Exercise materials:
....................

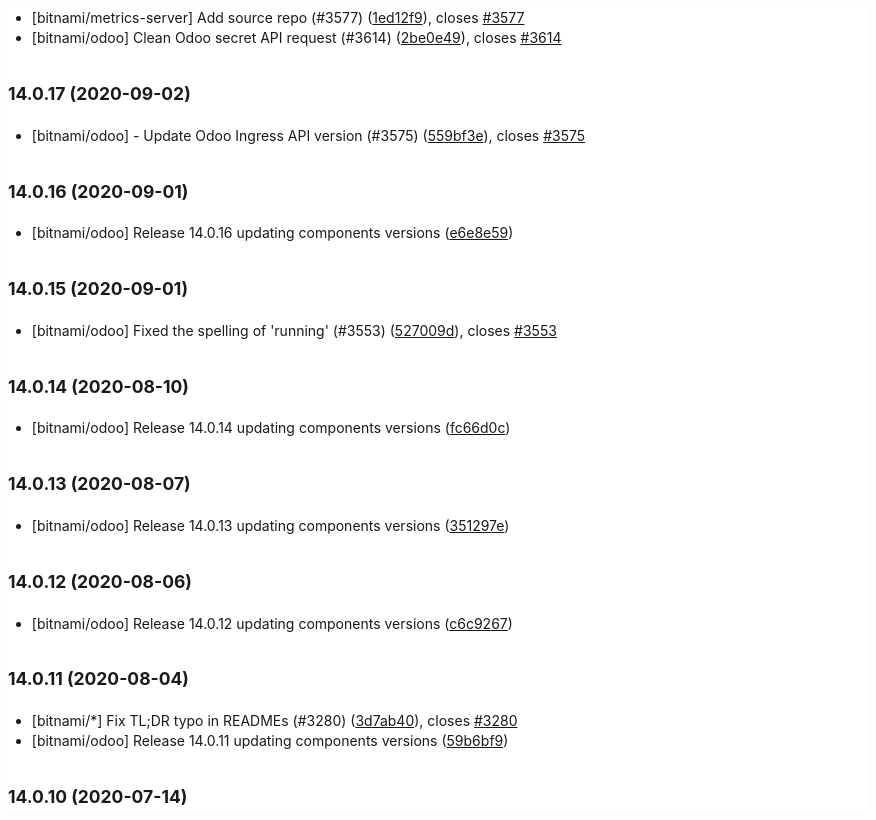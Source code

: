* [bitnami/metrics-server] Add source repo (#3577) ([1ed12f9](https://github.com/bitnami/charts/commit/1ed12f96af75322b46afdb2b3d9907c11b13f765)), closes [#3577](https://github.com/bitnami/charts/issues/3577)
* [bitnami/odoo] Clean Odoo secret API request (#3614) ([2be0e49](https://github.com/bitnami/charts/commit/2be0e499ac34f84996f78b9992e2a3aaa27e5c04)), closes [#3614](https://github.com/bitnami/charts/issues/3614)

## <small>14.0.17 (2020-09-02)</small>

* [bitnami/odoo] - Update Odoo Ingress API version (#3575) ([559bf3e](https://github.com/bitnami/charts/commit/559bf3ea5843999aa9e31020cf2351f6a1f23722)), closes [#3575](https://github.com/bitnami/charts/issues/3575)

## <small>14.0.16 (2020-09-01)</small>

* [bitnami/odoo] Release 14.0.16 updating components versions ([e6e8e59](https://github.com/bitnami/charts/commit/e6e8e597b1cb9cfbdcb675622295c600e3341281))

## <small>14.0.15 (2020-09-01)</small>

* [bitnami/odoo] Fixed the spelling of 'running' (#3553) ([527009d](https://github.com/bitnami/charts/commit/527009dff186642c23b4e4464d14b0215c6274c7)), closes [#3553](https://github.com/bitnami/charts/issues/3553)

## <small>14.0.14 (2020-08-10)</small>

* [bitnami/odoo] Release 14.0.14 updating components versions ([fc66d0c](https://github.com/bitnami/charts/commit/fc66d0c16280c373fafd439c2ee5300082178ae2))

## <small>14.0.13 (2020-08-07)</small>

* [bitnami/odoo] Release 14.0.13 updating components versions ([351297e](https://github.com/bitnami/charts/commit/351297ec9b04b72858e0771ca9b34da53326b840))

## <small>14.0.12 (2020-08-06)</small>

* [bitnami/odoo] Release 14.0.12 updating components versions ([c6c9267](https://github.com/bitnami/charts/commit/c6c92676b340c9d95b98c340b578ef55c6e6b93b))

## <small>14.0.11 (2020-08-04)</small>

* [bitnami/*] Fix TL;DR typo in READMEs (#3280) ([3d7ab40](https://github.com/bitnami/charts/commit/3d7ab406fecd64f1af25f53e7d27f03ec95b29a4)), closes [#3280](https://github.com/bitnami/charts/issues/3280)
* [bitnami/odoo] Release 14.0.11 updating components versions ([59b6bf9](https://github.com/bitnami/charts/commit/59b6bf9248a2f45d5ed331205ed963eeb2ad589e))

## <small>14.0.10 (2020-07-14)</small>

....................

Assignment:
A faithful copy is required of the lines from the one with "[bitnami/odoo] Release 14.0.11" through the last line of the data; please add nothing.

Solution to this task:
* [bitnami/odoo] Release 14.0.11 updating components versions ([59b6bf9](https://github.com/bitnami/charts/commit/59b6bf9248a2f45d5ed331205ed963eeb2ad589e))

## <small>14.0.10 (2020-07-14)</small>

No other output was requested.